ACTIVITY:
Check every line of the data and copy the ones where "defaultClient" appears.

[Dataset items]
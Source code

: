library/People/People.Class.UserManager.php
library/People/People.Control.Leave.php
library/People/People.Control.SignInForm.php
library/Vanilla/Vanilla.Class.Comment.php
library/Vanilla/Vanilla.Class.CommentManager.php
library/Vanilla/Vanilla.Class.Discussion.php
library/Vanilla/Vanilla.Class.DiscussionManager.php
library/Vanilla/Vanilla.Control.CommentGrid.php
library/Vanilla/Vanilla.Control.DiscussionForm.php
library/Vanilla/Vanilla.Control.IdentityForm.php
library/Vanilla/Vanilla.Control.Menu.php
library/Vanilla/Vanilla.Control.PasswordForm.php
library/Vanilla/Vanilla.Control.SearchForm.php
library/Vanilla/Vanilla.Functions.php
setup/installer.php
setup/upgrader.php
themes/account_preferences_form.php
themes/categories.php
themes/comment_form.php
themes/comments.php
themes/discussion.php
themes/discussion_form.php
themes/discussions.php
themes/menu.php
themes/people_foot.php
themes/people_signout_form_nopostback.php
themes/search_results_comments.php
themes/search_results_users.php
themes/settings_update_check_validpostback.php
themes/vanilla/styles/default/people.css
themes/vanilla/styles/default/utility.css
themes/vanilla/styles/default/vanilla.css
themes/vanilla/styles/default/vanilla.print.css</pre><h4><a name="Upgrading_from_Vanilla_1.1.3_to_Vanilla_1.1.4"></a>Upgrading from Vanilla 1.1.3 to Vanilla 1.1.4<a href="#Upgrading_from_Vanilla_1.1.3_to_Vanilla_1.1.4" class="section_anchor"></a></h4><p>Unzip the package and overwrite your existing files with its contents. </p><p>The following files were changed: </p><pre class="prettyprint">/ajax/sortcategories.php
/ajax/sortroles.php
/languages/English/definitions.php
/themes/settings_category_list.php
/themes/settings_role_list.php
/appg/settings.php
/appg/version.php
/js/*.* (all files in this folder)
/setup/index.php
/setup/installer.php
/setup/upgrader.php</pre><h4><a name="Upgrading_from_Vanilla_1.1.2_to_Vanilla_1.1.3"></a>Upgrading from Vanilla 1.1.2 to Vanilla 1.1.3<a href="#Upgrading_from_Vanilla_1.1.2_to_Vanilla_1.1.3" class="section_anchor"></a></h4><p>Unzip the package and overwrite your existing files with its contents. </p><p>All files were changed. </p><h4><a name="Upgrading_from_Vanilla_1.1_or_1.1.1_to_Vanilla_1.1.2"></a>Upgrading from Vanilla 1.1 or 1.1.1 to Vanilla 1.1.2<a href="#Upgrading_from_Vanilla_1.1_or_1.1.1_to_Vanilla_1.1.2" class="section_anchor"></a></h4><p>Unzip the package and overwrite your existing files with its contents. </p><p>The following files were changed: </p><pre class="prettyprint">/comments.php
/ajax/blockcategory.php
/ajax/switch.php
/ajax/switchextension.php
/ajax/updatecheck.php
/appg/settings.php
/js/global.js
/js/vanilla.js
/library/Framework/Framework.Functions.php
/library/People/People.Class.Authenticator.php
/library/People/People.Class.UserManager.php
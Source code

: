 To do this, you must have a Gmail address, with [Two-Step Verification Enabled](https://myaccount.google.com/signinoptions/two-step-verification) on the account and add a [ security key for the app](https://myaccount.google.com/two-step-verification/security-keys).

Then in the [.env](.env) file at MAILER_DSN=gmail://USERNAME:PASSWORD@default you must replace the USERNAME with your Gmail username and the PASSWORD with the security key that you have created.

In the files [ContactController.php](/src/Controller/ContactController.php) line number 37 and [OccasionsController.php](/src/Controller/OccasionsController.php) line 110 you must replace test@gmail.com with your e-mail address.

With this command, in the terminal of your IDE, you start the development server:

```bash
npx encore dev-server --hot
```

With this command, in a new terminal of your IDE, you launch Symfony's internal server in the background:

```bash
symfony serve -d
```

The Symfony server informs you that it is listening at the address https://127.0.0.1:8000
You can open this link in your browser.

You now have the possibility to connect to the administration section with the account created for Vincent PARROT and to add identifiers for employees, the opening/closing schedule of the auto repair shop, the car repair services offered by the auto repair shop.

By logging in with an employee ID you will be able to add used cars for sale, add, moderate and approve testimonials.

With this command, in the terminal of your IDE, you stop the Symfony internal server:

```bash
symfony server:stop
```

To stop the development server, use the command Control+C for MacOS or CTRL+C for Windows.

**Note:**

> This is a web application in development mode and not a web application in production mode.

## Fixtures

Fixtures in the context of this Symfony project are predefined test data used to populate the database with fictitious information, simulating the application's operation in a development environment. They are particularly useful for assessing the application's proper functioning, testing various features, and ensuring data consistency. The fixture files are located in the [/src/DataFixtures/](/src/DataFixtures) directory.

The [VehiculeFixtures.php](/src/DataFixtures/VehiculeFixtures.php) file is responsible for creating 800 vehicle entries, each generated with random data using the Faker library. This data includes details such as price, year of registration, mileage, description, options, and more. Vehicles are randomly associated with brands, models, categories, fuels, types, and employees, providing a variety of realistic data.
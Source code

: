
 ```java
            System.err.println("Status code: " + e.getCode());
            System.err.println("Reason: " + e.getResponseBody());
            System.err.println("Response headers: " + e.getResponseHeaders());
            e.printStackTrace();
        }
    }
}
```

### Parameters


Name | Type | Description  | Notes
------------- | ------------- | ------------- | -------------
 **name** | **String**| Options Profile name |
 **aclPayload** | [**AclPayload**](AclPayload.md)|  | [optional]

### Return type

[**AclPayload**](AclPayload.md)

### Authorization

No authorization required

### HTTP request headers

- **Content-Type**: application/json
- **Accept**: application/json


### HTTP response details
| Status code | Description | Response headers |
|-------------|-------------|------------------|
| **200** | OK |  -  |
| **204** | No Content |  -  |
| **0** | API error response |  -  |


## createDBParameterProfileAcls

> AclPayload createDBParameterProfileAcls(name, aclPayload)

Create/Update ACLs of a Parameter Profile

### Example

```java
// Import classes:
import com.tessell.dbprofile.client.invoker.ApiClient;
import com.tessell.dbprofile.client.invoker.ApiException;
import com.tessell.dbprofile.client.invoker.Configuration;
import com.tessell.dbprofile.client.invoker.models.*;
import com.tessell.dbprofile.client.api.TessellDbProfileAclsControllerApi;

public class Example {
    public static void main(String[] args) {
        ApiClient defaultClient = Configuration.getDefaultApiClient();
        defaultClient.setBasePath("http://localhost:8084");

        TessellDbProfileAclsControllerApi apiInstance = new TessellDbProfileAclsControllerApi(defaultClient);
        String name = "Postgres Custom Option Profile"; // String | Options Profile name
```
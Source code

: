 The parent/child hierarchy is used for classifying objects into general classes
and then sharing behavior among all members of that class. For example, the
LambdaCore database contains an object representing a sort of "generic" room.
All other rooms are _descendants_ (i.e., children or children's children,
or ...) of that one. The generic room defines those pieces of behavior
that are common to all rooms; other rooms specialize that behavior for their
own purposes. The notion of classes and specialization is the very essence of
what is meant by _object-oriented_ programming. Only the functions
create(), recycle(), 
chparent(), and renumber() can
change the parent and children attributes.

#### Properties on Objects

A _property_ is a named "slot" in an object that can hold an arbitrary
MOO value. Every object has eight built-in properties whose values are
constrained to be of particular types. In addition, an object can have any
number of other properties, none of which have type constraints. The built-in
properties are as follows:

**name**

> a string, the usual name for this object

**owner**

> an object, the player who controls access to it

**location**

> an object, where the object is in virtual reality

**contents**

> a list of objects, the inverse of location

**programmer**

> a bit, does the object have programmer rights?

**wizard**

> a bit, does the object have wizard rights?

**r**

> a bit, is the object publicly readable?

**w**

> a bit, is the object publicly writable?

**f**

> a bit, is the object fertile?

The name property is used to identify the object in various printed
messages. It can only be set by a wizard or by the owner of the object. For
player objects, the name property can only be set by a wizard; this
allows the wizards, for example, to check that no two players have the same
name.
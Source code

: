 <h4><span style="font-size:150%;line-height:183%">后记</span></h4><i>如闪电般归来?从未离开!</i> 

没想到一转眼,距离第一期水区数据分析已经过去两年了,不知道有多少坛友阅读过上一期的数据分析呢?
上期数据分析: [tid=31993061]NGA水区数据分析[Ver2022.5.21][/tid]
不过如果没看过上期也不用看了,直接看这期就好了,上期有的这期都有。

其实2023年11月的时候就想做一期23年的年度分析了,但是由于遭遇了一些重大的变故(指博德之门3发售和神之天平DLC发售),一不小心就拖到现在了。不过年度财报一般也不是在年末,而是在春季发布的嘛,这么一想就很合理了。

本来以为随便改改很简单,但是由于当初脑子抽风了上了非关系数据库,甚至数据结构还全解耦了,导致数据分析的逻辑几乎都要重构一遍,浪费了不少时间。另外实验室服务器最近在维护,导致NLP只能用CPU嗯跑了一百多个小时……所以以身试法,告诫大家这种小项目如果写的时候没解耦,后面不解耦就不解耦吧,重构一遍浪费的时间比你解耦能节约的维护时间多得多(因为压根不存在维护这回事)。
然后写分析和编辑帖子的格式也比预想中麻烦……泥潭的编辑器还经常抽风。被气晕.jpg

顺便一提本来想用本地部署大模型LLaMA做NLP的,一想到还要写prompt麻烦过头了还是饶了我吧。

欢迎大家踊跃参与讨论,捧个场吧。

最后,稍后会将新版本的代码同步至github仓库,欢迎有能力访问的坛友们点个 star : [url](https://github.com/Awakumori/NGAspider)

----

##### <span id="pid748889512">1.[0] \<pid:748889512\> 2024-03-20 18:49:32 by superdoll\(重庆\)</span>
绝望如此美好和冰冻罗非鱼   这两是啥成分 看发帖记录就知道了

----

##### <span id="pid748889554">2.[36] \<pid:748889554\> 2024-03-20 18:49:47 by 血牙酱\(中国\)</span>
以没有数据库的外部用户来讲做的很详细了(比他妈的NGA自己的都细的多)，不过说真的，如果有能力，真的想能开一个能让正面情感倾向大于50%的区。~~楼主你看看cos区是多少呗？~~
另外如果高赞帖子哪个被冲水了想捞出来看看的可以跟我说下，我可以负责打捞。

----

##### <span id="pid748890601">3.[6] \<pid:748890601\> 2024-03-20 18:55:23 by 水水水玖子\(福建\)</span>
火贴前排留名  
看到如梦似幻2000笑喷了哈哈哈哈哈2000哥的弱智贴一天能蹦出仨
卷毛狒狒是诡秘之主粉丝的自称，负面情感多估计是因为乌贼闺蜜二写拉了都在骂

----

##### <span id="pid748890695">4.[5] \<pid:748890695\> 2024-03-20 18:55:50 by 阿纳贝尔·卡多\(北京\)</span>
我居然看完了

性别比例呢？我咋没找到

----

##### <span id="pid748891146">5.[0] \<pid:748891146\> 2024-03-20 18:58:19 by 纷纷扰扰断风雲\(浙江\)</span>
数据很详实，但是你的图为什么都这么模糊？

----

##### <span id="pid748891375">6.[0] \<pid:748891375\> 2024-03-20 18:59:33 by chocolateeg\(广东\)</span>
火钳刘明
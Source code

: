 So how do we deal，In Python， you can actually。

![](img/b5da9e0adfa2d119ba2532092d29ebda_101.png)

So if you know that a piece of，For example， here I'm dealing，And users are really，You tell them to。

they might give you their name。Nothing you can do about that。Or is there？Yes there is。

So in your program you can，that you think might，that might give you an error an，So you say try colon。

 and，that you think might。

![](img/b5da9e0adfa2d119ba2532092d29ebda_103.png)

SOLUTION FOR THIS TASK:
        ApiClient defaultClient = Configuration.getDefaultApiClient();
        defaultClient.setBasePath("http://localhost:8084");
        TessellDbProfileAclsControllerApi apiInstance = new TessellDbProfileAclsControllerApi(defaultClient);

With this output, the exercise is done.